# Provided entries:
◆ ◆ ◆ ◆
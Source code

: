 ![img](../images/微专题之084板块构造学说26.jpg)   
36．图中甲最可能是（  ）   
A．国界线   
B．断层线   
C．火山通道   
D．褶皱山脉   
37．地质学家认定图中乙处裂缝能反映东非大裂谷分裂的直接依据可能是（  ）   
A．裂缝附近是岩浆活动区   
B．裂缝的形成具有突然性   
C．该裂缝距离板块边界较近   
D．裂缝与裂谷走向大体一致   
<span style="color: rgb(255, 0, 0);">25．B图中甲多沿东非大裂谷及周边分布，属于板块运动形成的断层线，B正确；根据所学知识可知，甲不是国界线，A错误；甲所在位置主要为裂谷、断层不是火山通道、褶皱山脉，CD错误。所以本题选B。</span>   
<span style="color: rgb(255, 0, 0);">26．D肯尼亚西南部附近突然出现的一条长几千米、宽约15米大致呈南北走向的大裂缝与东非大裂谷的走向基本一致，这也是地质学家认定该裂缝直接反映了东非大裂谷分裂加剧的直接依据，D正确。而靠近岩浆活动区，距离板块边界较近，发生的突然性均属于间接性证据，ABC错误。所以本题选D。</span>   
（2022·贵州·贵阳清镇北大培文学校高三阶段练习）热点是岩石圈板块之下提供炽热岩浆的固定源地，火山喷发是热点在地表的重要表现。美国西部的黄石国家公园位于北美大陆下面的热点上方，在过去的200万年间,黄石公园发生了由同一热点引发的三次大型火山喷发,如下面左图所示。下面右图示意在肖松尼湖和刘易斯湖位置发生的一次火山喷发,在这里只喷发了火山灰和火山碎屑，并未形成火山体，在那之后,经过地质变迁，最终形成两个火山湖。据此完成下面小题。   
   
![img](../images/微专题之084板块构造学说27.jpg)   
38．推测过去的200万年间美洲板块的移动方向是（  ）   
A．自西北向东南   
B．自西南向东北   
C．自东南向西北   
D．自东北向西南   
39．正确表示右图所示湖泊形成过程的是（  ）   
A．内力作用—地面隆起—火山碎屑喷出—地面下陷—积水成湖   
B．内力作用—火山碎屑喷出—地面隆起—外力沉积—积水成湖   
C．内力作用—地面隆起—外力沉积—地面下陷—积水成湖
◆ ◆ ◆ ◆
# Task directions:
Print the records above again, every one, exactly as written.

# Response:
Source code

: ![img](../images/微专题之084板块构造学说26.jpg)   
36．图中甲最可能是（  ）   
A．国界线   
B．断层线   
C．火山通道   
D．褶皱山脉   
37．地质学家认定图中乙处裂缝能反映东非大裂谷分裂的直接依据可能是（  ）   
A．裂缝附近是岩浆活动区   
B．裂缝的形成具有突然性   
C．该裂缝距离板块边界较近   
D．裂缝与裂谷走向大体一致   
<span style="color: rgb(255, 0, 0);">25．B图中甲多沿东非大裂谷及周边分布，属于板块运动形成的断层线，B正确；根据所学知识可知，甲不是国界线，A错误；甲所在位置主要为裂谷、断层不是火山通道、褶皱山脉，CD错误。所以本题选B。</span>   
<span style="color: rgb(255, 0, 0);">26．D肯尼亚西南部附近突然出现的一条长几千米、宽约15米大致呈南北走向的大裂缝与东非大裂谷的走向基本一致，这也是地质学家认定该裂缝直接反映了东非大裂谷分裂加剧的直接依据，D正确。而靠近岩浆活动区，距离板块边界较近，发生的突然性均属于间接性证据，ABC错误。所以本题选D。</span>   
（2022·贵州·贵阳清镇北大培文学校高三阶段练习）热点是岩石圈板块之下提供炽热岩浆的固定源地，火山喷发是热点在地表的重要表现。美国西部的黄石国家公园位于北美大陆下面的热点上方，在过去的200万年间,黄石公园发生了由同一热点引发的三次大型火山喷发,如下面左图所示。下面右图示意在肖松尼湖和刘易斯湖位置发生的一次火山喷发,在这里只喷发了火山灰和火山碎屑，并未形成火山体，在那之后,经过地质变迁，最终形成两个火山湖。据此完成下面小题。   
   
![img](../images/微专题之084板块构造学说27.jpg)   
38．推测过去的200万年间美洲板块的移动方向是（  ）   
A．自西北向东南   
B．自西南向东北   
C．自东南向西北   
D．自东北向西南   
39．正确表示右图所示湖泊形成过程的是（  ）   
A．内力作用—地面隆起—火山碎屑喷出—地面下陷—积水成湖   
B．内力作用—火山碎屑喷出—地面隆起—外力沉积—积水成湖   
C．内力作用—地面隆起—外力沉积—地面下陷—积水成湖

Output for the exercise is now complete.